179466
Association of Medication Noncompliance and Preventable Hospitalization: A Literature Analysis and Direct Costs Associated with Preventable Hospitalizations
Wednesday, October 29, 2008: 11:00 AM
Arpit Misra
,
Economics Department, UNIVERSITY OF MARYLAND BALTIMORE COUNTY, Baltimore, MD
Abstract: This study used a meta-analytic approach to systematically search, compile, and summarize the existing literature on hospitalization related to medication noncompliance and estimate direct costs associated with these hospitalizations. Applying strict criteria produced 26 studies and a total of 46,150 admissions with comparable methodologies for evaluation. Analysis revealed that 6.43 percent of admissions can be attributed to drug therapy noncompliance and, therefore, might be preventable. Using annual admission rates and inpatient hospital costs from Healthcare Cost and Utilization Project, the study estimate over 2.5 million admissions were due to drug therapy noncompliance. This represents $16 billion in unnecessary hospital expenditures in 2005, approximately 1.92 percent of all inpatient hospital expenditures that year.

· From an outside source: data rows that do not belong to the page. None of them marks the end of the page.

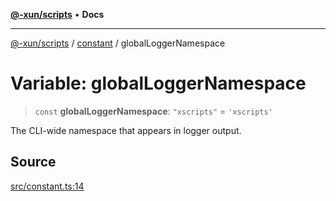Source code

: [**@-xun/scripts**](../../README.md) • **Docs**

***

[@-xun/scripts](../../README.md) / [constant](../README.md) / globalLoggerNamespace

# Variable: globalLoggerNamespace

> `const` **globalLoggerNamespace**: `"xscripts"` = `'xscripts'`

The CLI-wide namespace that appears in logger output.

## Source

[src/constant.ts:14](https://github.com/Xunnamius/xscripts/blob/5489de7bb7a868e6076ae9406ce323b1b3f709f2/src/constant.ts#L14)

Learning Objectives: With ever increasing inpatient hospitalizations, it becomes important to examine the preventable ones. This research attempts to quantify the preventable hospitalization as well as the direct costs associated with medication noncompliance using previously published data from a variety of studies.
Keywords: Adherence, Health Care Utilization
Presenting author's disclosure statement:Qualified on the content I am responsible for because: I am the primary and only author.
Any relevant financial relationships? No
I agree to comply with the American Public Health Association Conflict of Interest and Commercial Support Guidelines,
and to disclose to the participants any off-label or experimental uses of a commercial product or service discussed
in my presentation.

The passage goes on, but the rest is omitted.